The Mona Lisa’s Secret

The curious thing about writing is that it’s very much an art. You can practice writing and you’ll most definitely get better at it, but inspiring writing comes from an innate talent. The talent of telling a story without actually telling it.

The Mona Lisa doesn’t flat out say, “I’m a cryptically smiling young lady, who has a secret and is embarrassed by her toothy grin.” She makes you infer these things instead. We revel in the illusion that we’ve discovered that Mona Lisa has a secret. The illusion being that, all along, the artist intended us to discover that she has a secret. We seldom realize that we should attribute the conclusions we come to about art to the artist rather than to ourselves.

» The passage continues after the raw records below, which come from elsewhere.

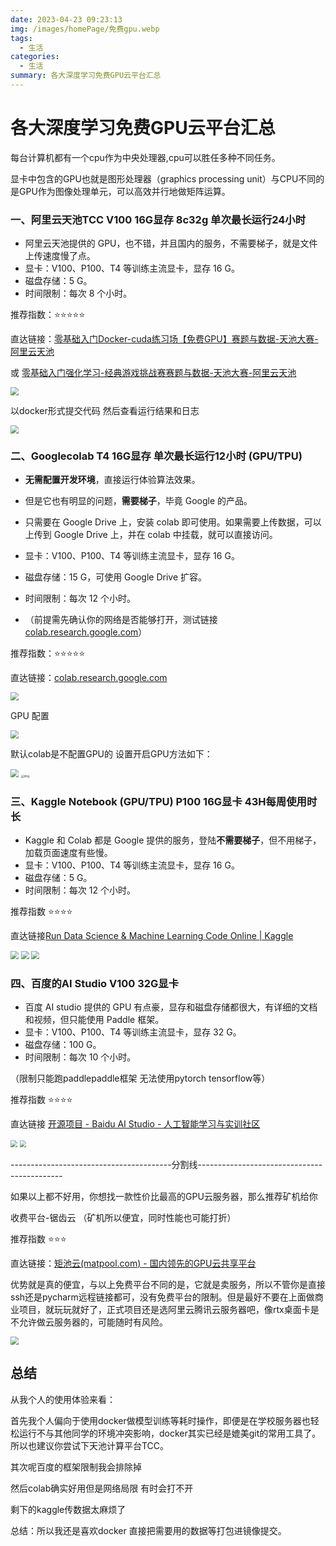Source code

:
 ```yaml
---
date: 2023-04-23 09:23:13
img: /images/homePage/免费gpu.webp
tags:
  - 生活
categories:
  - 生活
summary: 各大深度学习免费GPU云平台汇总
---
```




# 各大深度学习免费GPU云平台汇总

每台计算机都有一个cpu作为中央处理器,cpu可以胜任多种不同任务。

显卡中包含的GPU也就是图形处理器（graphics processing unit）与CPU不同的是GPU作为图像处理单元，可以高效并行地做矩阵运算。

### 一、阿里云天池TCC V100 16G显存 8c32g 单次最长运行24小时

+ 阿里云天池提供的 GPU，也不错，并且国内的服务，不需要梯子，就是文件上传速度慢了点。
+ 显卡：V100、P100、T4 等训练主流显卡，显存 16 G。
+ 磁盘存储：5 G。
+ 时间限制：每次 8 个小时。

推荐指数：⭐️⭐️⭐️⭐️⭐️

直达链接：[零基础入门Docker-cuda练习场【免费GPU】赛题与数据-天池大赛-阿里云天池](https://link.zhihu.com/?target=https%3A//tianchi.aliyun.com/competition/entrance/531863/information)

或 [零基础入门强化学习-经典游戏挑战赛赛题与数据-天池大赛-阿里云天池](https://link.zhihu.com/?target=https%3A//tianchi.aliyun.com/competition/entrance/531854/information)

<img src="https://pic3.zhimg.com/80/v2-fe4202b97f558de32b25d6b3617a4882_720w.webp"  style="zoom: 80%;" />

以docker形式提交代码 然后查看运行结果和日志

<img src="https://pic3.zhimg.com/80/v2-8a0dc3bb52910c9b24d0152d36673d26_720w.webp"  style="zoom: 80%;" />

### 二、Googlecolab T4 16G显存 单次最长运行12小时 (GPU/TPU)

+ **无需配置开发环境**，直接运行体验算法效果。
+ 但是它也有明显的问题，**需要梯子**，毕竟 Google 的产品。
+ 只需要在 Google Drive 上，安装 colab 即可使用。如果需要上传数据，可以上传到 Google Drive 上，并在 colab 中挂载，就可以直接访问。
+ 显卡：V100、P100、T4 等训练主流显卡，显存 16 G。
+ 磁盘存储：15 G，可使用 Google Drive 扩容。
+ 时间限制：每次 12 个小时。

+ （前提需先确认你的网络是否能够打开，测试链接[colab.research.google.com](https://link.zhihu.com/?target=http%3A//colab.research.google.com)）


推荐指数：⭐️⭐️⭐️⭐️⭐️

直达链接：[colab.research.google.com](https://link.zhihu.com/?target=http%3A//colab.research.google.com)

<img src="https://pic2.zhimg.com/80/v2-cc29ece816f9fa9d3e9d510a0057bd69_720w.webp" style="zoom: 80%;" />

GPU 配置

<img src="https://pic1.zhimg.com/80/v2-8dec623d68a51feead60842606776a58_720w.webp" style="zoom:80%;" />

默认colab是不配置GPU的 设置开启GPU方法如下：

<img src="https://pic3.zhimg.com/80/v2-4688b6c3663fbebda7bec8efddb3b806_720w.webp" style="zoom: 80%;" />

<img src="https://pic3.zhimg.com/80/v2-626d0c7e9f519b3c8fe7c4fd7dcb8b26_720w.webp" alt="img" style="zoom:33%;" />

### 三、Kaggle Notebook (GPU/TPU) P100 16G显卡 43H每周使用时长

+ Kaggle 和 Colab 都是 Google 提供的服务，登陆**不需要梯子**，但不用梯子，加载页面速度有些慢。
+ 显卡：V100、P100、T4 等训练主流显卡，显存 16 G。
+ 磁盘存储：5 G。
+ 时间限制：每次 12 个小时。

推荐指数 ⭐️⭐️⭐️⭐️

直达链接[Run Data Science & Machine Learning Code Online | Kaggle](https://link.zhihu.com/?target=https%3A//www.kaggle.com/code)

<img src="https://pic3.zhimg.com/80/v2-7581b1e245d5a7c350d87f1feb626c5a_720w.webp"  style="zoom: 80%;" />

<img src="https://pic1.zhimg.com/80/v2-f0789502fa060cda00d464b2e8e736d0_720w.webp"  style="zoom: 80%;" />

<img src="https://pic2.zhimg.com/80/v2-30ffa07f4c0fad9ea59a118bac6bc079_720w.webp"  style="zoom: 80%;" />

### 四、百度的AI Studio V100 32G显卡

+ 百度 AI studio 提供的 GPU 有点豪，显存和磁盘存储都很大，有详细的文档和视频，但只能使用 Paddle 框架。
+ 显卡：V100、P100、T4 等训练主流显卡，显存 32 G。
+ 磁盘存储：100 G。
+ 时间限制：每次 10 个小时。

（限制只能跑paddlepaddle框架 无法使用pytorch tensorflow等）

推荐指数 ⭐️⭐️⭐️⭐️

直达链接 [开源项目 - Baidu AI Studio - 人工智能学习与实训社区](https://link.zhihu.com/?target=https%3A//aistudio.baidu.com/aistudio/projectoverview/public)

<img src="https://pic1.zhimg.com/80/v2-12c00bf11a64fe6e5c42b78d11530510_720w.webp"  style="zoom: 67%;" />

<img src="https://pic3.zhimg.com/80/v2-6a74ab79e24d442751cd227cb963501a_720w.webp"  style="zoom:67%;" />



----------------------------------------分割线--------------------------------------------

如果以上都不好用，你想找一款性价比最高的GPU云服务器，那么推荐矿机给你

收费平台-锯齿云 （矿机所以便宜，同时性能也可能打折）

推荐指数 ⭐️⭐️⭐️

直达链接：[矩池云(matpool.com) - 国内领先的GPU云共享平台](https://link.zhihu.com/?target=https%3A//www.matpool.com/host-market)

优势就是真的便宜，与以上免费平台不同的是，它就是卖服务，所以不管你是直接ssh还是pycharm远程链接都可，没有免费平台的限制。但是最好不要在上面做商业项目，就玩玩就好了，正式项目还是选阿里云腾讯云服务器吧，像rtx桌面卡是不允许做云服务器的，可能随时有风险。

<img src="https://pic4.zhimg.com/80/v2-df4fc9860da8b053b3389c3edabab6bf_720w.webp" style="zoom: 80%;" />



## 总结

从我个人的使用体验来看：

首先我个人偏向于使用docker做模型训练等耗时操作，即便是在学校服务器也轻松运行不与其他同学的环境冲突影响，docker其实已经是媲美git的常用工具了。所以也建议你尝试下天池计算平台TCC。

其次呢百度的框架限制我会排除掉

然后colab确实好用但是网络局限 有时会打不开

剩下的kaggle传数据太麻烦了 

总结：所以我还是喜欢docker 直接把需要用的数据等打包进镜像提交。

Good writing also tells a story without explicitly telling it. There are concrete tools writers use for this, like allusions and metaphors, and a lengthy list of other rhetorical devices whose names everyone learns in high school and quickly forgets. Yet, in a truly good piece of writing, you can’t decipher the use of these tools. It’s easy to believe that good writing can’t possibly employ dirty strategies and tricks such as these, because they are so well hidden that we only perceive the ripple effect that they have on our reading experience.

I wish I could write like that… to be able to tell a story without actually telling it. I only ever come close to feeling that I’m capable of this when I’m writing about something that makes me sad. Heartbreak makes for good artistic fuel. And does anybody want a broken heart? Isn’t that cruel? To have two desires that refuse to coexist?